5Фракция Красной Армии

БОББИ ЙОРК плеснул мне виски, — как он выразился, «чуть-чуть» — слегка разбавил водой, затем налил себе изрядную порцию, долив стакан водой до краев. Он часто повторял, что жалеет всех, кто пьет херес, эту гадость, худший в мире напиток. Он принимал это так близко к сердцу, что напоминал мне мою мать, с ее пунктиком относительно газонокосилок, но только в этом.

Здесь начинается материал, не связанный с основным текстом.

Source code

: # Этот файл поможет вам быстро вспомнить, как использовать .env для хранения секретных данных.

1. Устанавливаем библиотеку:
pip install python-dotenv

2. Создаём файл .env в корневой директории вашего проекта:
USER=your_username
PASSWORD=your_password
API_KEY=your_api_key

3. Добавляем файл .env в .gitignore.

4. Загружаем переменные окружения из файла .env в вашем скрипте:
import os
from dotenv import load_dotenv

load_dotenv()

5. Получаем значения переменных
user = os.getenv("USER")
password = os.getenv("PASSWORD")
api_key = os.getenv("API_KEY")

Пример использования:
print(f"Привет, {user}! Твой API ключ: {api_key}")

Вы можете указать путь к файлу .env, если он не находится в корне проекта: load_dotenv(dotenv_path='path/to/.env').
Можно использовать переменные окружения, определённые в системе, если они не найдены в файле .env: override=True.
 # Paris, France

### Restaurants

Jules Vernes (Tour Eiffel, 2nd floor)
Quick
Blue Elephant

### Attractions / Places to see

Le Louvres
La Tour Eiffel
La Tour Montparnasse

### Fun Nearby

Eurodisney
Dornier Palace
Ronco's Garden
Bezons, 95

Роберту Йорку, магистру искусств Оксфордского университета, было, по моим подсчетам, около шестидесяти. Это был высокий солидный мужчина с редкими седыми волосами, пряди которых он зачесывал назад и закреплял какой-то помадой или мазью, сильно пахнувшей фиалками. Зимой и летом в его комнате всегда стоял запах фиалок. Йорк носил твидовые костюмы, сшитые у портного, и тяжелые оранжевые башмаки. Его кабинет в колледже был обставлен в стиле загородного дома: глубокие диваны, персидские ковры, несколько интересных картин (небольшой Пепло, рисунок Бена Николсона, большая спокойная яблоня Алана Рейнольдса), в глубине некоторых застекленных полок стояло несколько книг и прекрасных стаффордширских фигурок. Было трудно представить себе, что это — кабинет преподавателя Оксфордского университета.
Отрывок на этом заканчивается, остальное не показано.